In the above illustration it should be noted that the right to payment is quite different from the right to judgment. The first is against a party; the second is against the court.

(19) Legal Interest: The aggregate of the legal relations of a person with respect to some specific physical object or the physical relations of specific objects.

Examples: (a) A owns Blackacre. He has a legal interest, consisting of various rights, privileges, powers, and immunities. Here his interest is “property.” (The term property is often used to denote physical objects. Such use should be carefully distinguished.)

(b) A has contracted with B to employ B and to pay salary. A has here an interest consisting of contract rights, powers, etc., against B, and certain multital rights, powers, etc., against all other persons.[10] Because of A’s multital rights, powers, etc., his interest is here also sometimes described as “property.”

(c) A has a legal interest in the physical safety of his wife, multital rights that she shall not be harmed, her affections alienated, etc.

Distinguish sharply between “legal interest” and the physical objects themselves with respect to which and for the enjoyment of which the legal relations are created.

Distinguish also between “legal interest” and that sort of “interest” that consists merely of an emotion or a state of mind.

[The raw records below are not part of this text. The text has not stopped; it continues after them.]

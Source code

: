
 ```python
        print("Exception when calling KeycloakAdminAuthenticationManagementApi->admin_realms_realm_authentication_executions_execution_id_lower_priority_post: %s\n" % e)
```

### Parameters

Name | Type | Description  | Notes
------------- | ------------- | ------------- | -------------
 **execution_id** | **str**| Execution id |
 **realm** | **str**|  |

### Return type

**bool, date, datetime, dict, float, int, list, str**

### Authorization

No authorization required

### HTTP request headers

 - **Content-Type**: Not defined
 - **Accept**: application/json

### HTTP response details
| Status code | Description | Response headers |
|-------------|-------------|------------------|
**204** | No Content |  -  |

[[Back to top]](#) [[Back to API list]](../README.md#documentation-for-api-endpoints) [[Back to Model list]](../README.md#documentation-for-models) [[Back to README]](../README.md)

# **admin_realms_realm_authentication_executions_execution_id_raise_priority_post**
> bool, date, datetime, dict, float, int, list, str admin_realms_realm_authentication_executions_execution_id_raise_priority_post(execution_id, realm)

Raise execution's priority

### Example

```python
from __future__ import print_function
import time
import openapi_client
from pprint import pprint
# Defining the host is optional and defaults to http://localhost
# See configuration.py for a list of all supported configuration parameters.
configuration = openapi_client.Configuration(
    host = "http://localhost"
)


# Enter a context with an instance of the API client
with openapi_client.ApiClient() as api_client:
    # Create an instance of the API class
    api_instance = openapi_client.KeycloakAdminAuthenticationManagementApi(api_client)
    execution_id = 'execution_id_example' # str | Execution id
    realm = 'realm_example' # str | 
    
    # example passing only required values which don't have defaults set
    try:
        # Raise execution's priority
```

Distinguish further the kind of “interest” that is a return or compensation for money loaned; the rate fixed by contract or by law is sometimes referred to as “legal interest.”


Footnotes

[edit]
  1. Prepared with the critical assistance of other members of the Yale Law Faculty.
  2. These agents may be a king, a council, a court, a legislature composed of a few representatives, or the entire mass of voters.
  3. It may be equally important to be able to predict the conduct of other persons in purely private affairs or to predict other events, but this has nothing to do with law. E.g. Will a structure withstand a 90-mile wind? Will John propose to Priscilla? At what price will shares sell next week? Will the barking dog bite? What will the weather be?
  4. See, for example, Joy v. St. Louis (1890) 138 U. S. 1, 7, 9, 36 and 38, 11 Sup. Ct. 243, where a contract and a deed are quoted as follows: “And also the said party of the first part hath conveyed, assigned, and transferred . . . all the right, title or interest of the party of the first part of, in or to the right of way, and of, in or to any and all other rights, privileges and franchises, powers and immunities, owned by or vested in or enjoyed by the party of the first part.” And again “the parties of the second part are to enter upon and enjoy the right of way and all the rights, privileges, immunities, powers, improvements, and property belonging to or vested in” etc.

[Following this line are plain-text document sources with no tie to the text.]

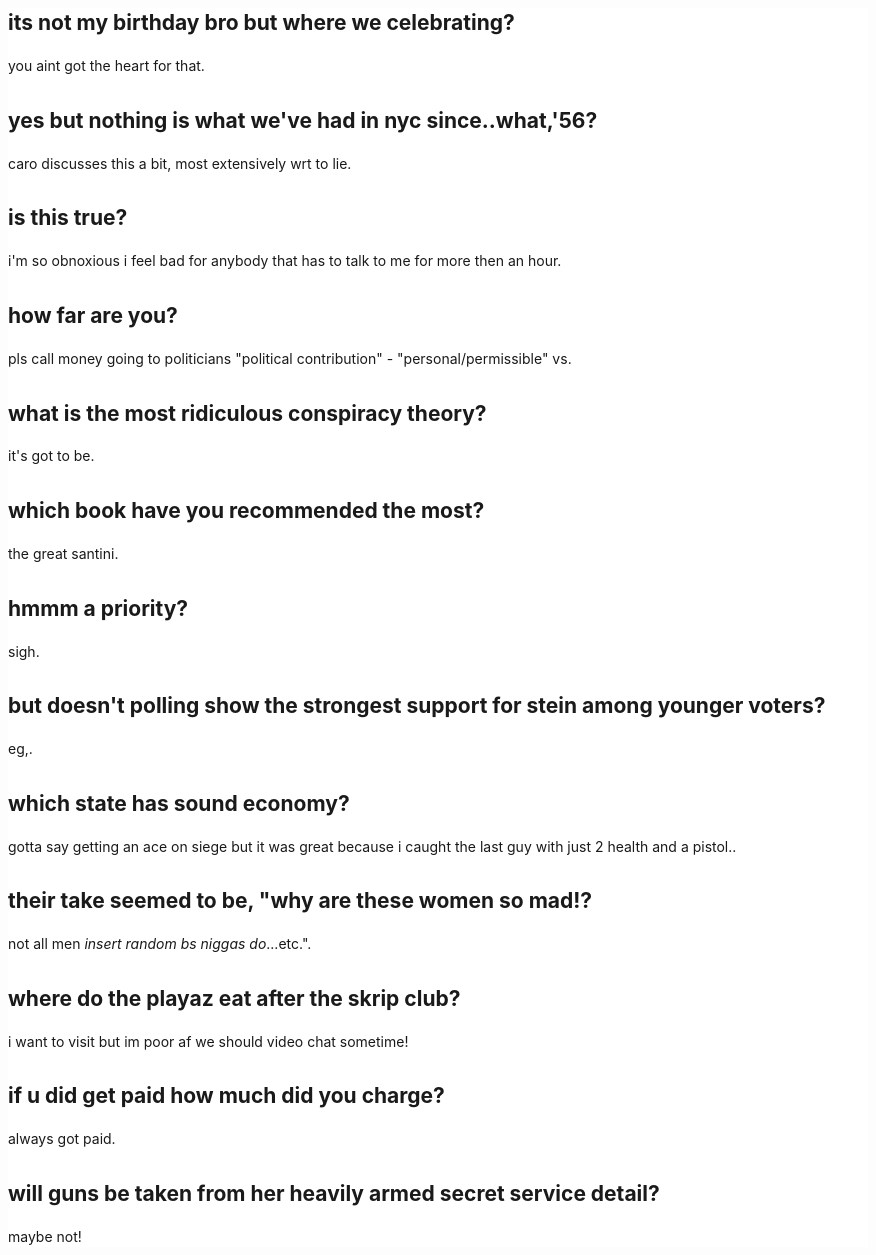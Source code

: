## its not my birthday bro but where we celebrating?
you aint got the heart for that.

## yes but nothing is what we've had in nyc since..what,'56?
caro discusses this a bit, most extensively wrt to lie.

## is this true?
i'm so obnoxious i feel bad for anybody that has to talk to me for more then an hour.

## how far are you?
pls call money going to politicians "political contribution" - "personal/permissible" vs.

## what is the most ridiculous conspiracy theory?
it's got to be.

## which book have you recommended the most?
the great santini.

## hmmm a priority?
sigh.

## but doesn't polling show the strongest support for stein among younger voters?
eg,.

## which state has sound economy?
gotta say getting an ace on siege but it was great because i caught the last guy with just 2 health and a pistol..

## their take seemed to be, "why are these women so mad!?
not all men *insert random bs niggas do*...etc.".

## where do the playaz eat after the skrip club?
i want to visit but im poor af we should video chat sometime!

## if u did get paid how much did you charge?
always got paid.

## will guns be taken from her heavily armed secret service detail?
maybe not!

    In the case of Indiana Harbor Belt R. Co. v. Green (1919, Ill.) 124 N. E. 298, the court found it necessary to construe “An act concerning the rights, powers and duties of certain corporations therein mentioned, authorizing the sale and transfer of any railroad, or railroad and toll bridge, and other property, franchises, immunities, rights, powers and privileges connected therewith.”

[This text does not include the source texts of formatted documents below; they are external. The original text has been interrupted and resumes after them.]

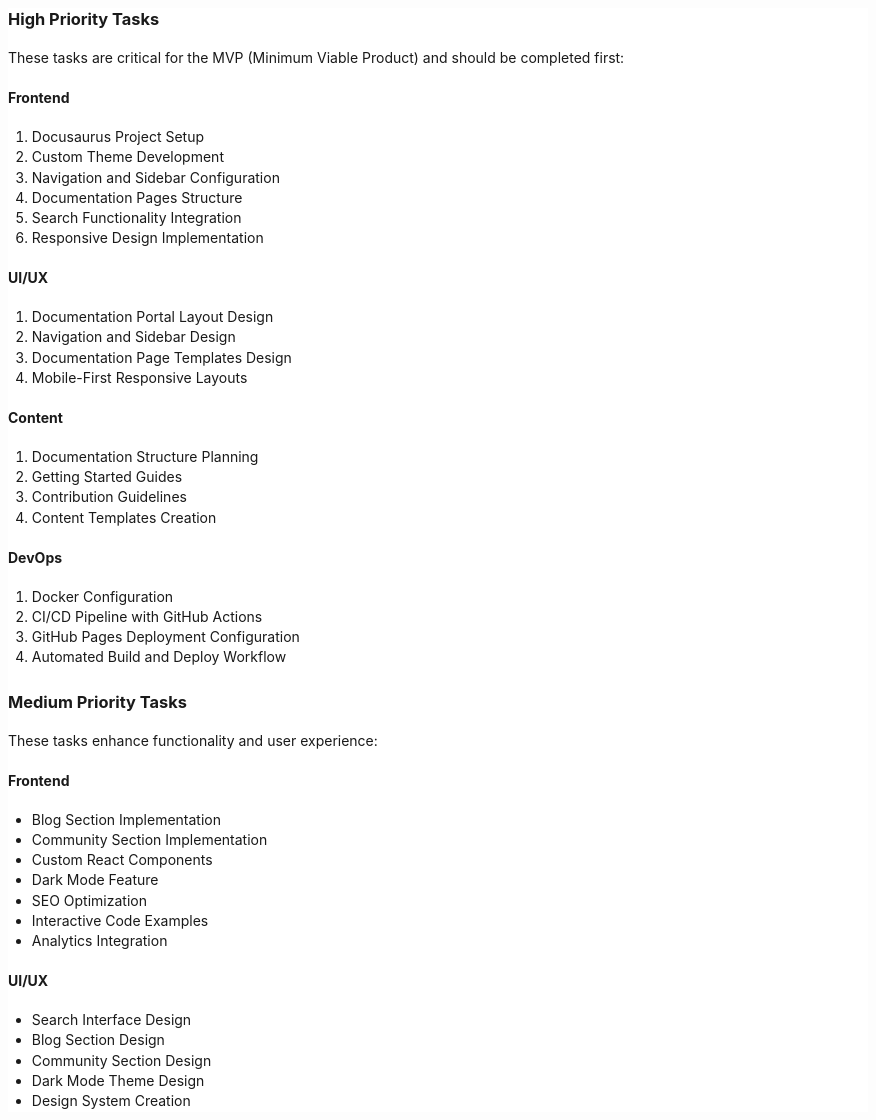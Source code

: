 ### High Priority Tasks

These tasks are critical for the MVP (Minimum Viable Product) and should be completed first:

#### Frontend

1. Docusaurus Project Setup
2. Custom Theme Development
3. Navigation and Sidebar Configuration
4. Documentation Pages Structure
5. Search Functionality Integration
6. Responsive Design Implementation

#### UI/UX

1. Documentation Portal Layout Design
2. Navigation and Sidebar Design
3. Documentation Page Templates Design
4. Mobile-First Responsive Layouts

#### Content

1. Documentation Structure Planning
2. Getting Started Guides
3. Contribution Guidelines
4. Content Templates Creation

#### DevOps

1. Docker Configuration
2. CI/CD Pipeline with GitHub Actions
3. GitHub Pages Deployment Configuration
4. Automated Build and Deploy Workflow

### Medium Priority Tasks

These tasks enhance functionality and user experience:

#### Frontend

- Blog Section Implementation
- Community Section Implementation
- Custom React Components
- Dark Mode Feature
- SEO Optimization
- Interactive Code Examples
- Analytics Integration

#### UI/UX

- Search Interface Design
- Blog Section Design
- Community Section Design
- Dark Mode Theme Design
- Design System Creation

  5. A careful study should be made of Professor Hohfeld’s articles entitled Some Fundamental Legal Conceptions as Applied in Judicial Reasoning (1913) 23 Yale Law Journal, 16 and (1917) 26 ibid., 710. Professor Hohfeld was professor of law in Yale University from 1914 until his untimely death in October, 1918.
  6. See definitions 9 and 19, infra, indicating what property relations may be.
  7. See particularly and at length his article in (1917) 26 Yale Law Journal, 710.
  8. See (1917) 26 ibid., 710.
  9. See discussion of Conditions in the Law of Contract (1919) 28 Yale Law Journal, 739; Anson on Contract (Corbin’s ed. 1919) sees. 355-400.
  10. Lumley v. Gye (1853, Q. B.) 2 El. & Bl. 216.